The first thing to note is that for low level tournaments there is not even a requirement for a qualified arbiter to be on site. The arbiter must be a licensed arbiter (International Arbiter, FIDE Arbiter or National Arbiter) but is not required to actually be there. They can be at home watching TV. If there is a problem they can be consulted on the phone.
For reference here is what the FIDE Rating Regulations effective from 1 July 2017 have to say about arbiters for FIDE rated events:
0.3 All arbiters of a FIDE rated tournament shall be licensed otherwise the tournament shall not be rated.
0.4 Tournament reports for all official FIDE and Continental events must be submitted and shall be rated. The Chief Arbiter is responsible for the results submitted.

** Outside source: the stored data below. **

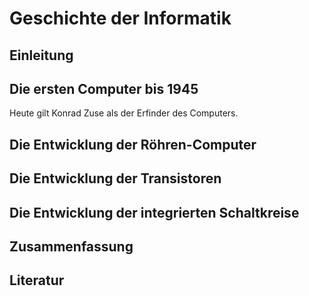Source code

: # Geschichte der Informatik

## Einleitung

## Die ersten Computer bis 1945

Heute gilt Konrad Zuse als der Erfinder des Computers.

## Die Entwicklung der Röhren-Computer

## Die Entwicklung der Transistoren

## Die Entwicklung der integrierten Schaltkreise

## Zusammenfassung

## Literatur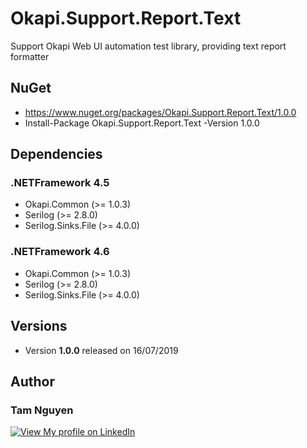 # Okapi.Support.Report.Text
Support Okapi Web UI automation test library, providing text report formatter

## NuGet
* https://www.nuget.org/packages/Okapi.Support.Report.Text/1.0.0
* Install-Package Okapi.Support.Report.Text -Version 1.0.0

## Dependencies
### .NETFramework 4.5
* Okapi.Common (>= 1.0.3)
* Serilog (>= 2.8.0)
* Serilog.Sinks.File (>= 4.0.0)

### .NETFramework 4.6
* Okapi.Common (>= 1.0.3)
* Serilog (>= 2.8.0)
* Serilog.Sinks.File (>= 4.0.0)
          
## Versions
* Version **1.0.0** released on 16/07/2019

## Author
###  **Tam Nguyen**
[![View My profile on LinkedIn](https://static.licdn.com/scds/common/u/img/webpromo/btn_viewmy_160x33.png)](https://www.linkedin.com/in/tam-nguyen-a0792930/)
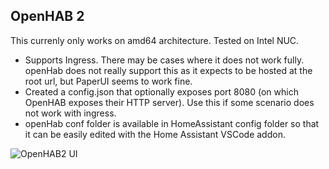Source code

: OpenHAB 2
---------

This currenly only works on amd64 architecture.
Tested on Intel NUC.
<!-- Building this locally takes 10 minutes on my Raspberry Pi 3. So when clicking install in the UI, it will timeout. Don't worry, after 10 minutes it will popup as installed and you can start it. -->

 - Supports Ingress. There may be cases where it does not work fully. openHab does not really support this as it expects to be hosted at the root url, but PaperUI seems to work fine.
 - Created a config.json that optionally exposes port 8080 (on which OpenHAB exposes their HTTP server). Use this if some scenario does not work with ingress.
 - openHab conf folder is available in HomeAssistant config folder so that it can be easily edited with the Home Assistant VSCode addon.


![OpenHAB2 UI](./ui.png)
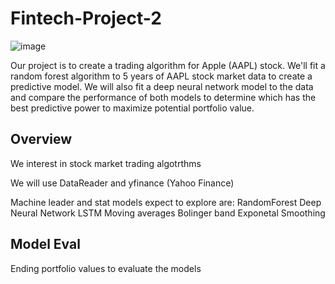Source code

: # Fintech-Project-2


![image](https://user-images.githubusercontent.com/69773959/104261580-1530e500-5443-11eb-956f-cb7af70136c6.png)


Our project is to create a trading algorithm for Apple (AAPL) stock. We'll fit a random forest algorithm to 5 years of AAPL stock market data to create a predictive model. We will also fit a deep neural network model to the data and compare the performance of both models to determine which has the best predictive power to maximize potential portfolio value.

## Overview
We interest in stock market trading algotrthms

We will use DataReader and yfinance (Yahoo Finance)

Machine leader and stat models expect to explore are: 
RandomForest
Deep Neural Network
LSTM
Moving averages
Bolinger band
Exponetal Smoothing

## Model Eval
Ending portfolio values to evaluate the models
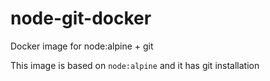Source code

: # node-git-docker
Docker image for node:alpine + git


This image is based on `node:alpine` and it has git installation
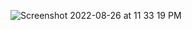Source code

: <!--### Hi there..Welcome to my GitHub👋-->


![Screenshot 2022-08-26 at 11 33 19 PM](https://user-images.githubusercontent.com/37113163/186965336-b5d2587b-21d2-4339-9446-1f2c21544e7a.png)

<!--
**rasleen298/rasleen298** is a ✨ _special_ ✨ repository because its `README.md` (this file) appears on your GitHub profile.

Here are some ideas to get you started:

- 🔭 I’m currently working on ...
- 🌱 I’m currently learning ...
- 👯 I’m looking to collaborate on ...
- 🤔 I’m looking for help with ...
- 💬 Ask me about ...
- 📫 How to reach me: ...
- 😄 Pronouns: ...
- ⚡ Fun fact: ...
-->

9.1 The Chief Arbiter of a FIDE registered tournament has to provide the tournament report (TRF file) within 7 days after the end of the tournament to the Rating Officer of the federation where the tournament took place. The Rating Officer shall be responsible for uploading the TRF file to the FIDE Rating Server not later than 30 days after the end of the tournament.
No mention of the arbiter actually having to be there and some federations run FIDE rated leagues where there are two or three licensed arbiters for the league but dozens of clubs where the matches are played with no arbiter present.
For Norm events (tournaments where there are enough highly rated and titled players from enough different federations for it to be possible to get a title norm) the rules are a lot stricter.
This is what International Title Regulations (Qualification Commission) / FIDE Title Regulations effective from 1 July 2017 has to say:
1.16 The Chief Arbiter of a title tournament shall be an International Arbiter (IA) or FIDE Arbiter (FA). He may appoint a temporary deputy. An IA or FA must always be in the playing venue.
Let's just remind ourselves of how the FIDE Laws of Chess define "playing venue" and "playing area".
11.2.1 The ‘playing venue’ is defined as the ‘playing area’, rest rooms, toilets, refreshment area, area set aside for smoking and other places as designated by the arbiter.
11.2.2 The playing area is defined as the place where the games of a competition are played.
So, even in a high level norm tournament the arbiter is allowed to leave the playing area and go to the toilet, go and have a smoke, go and get a coffee.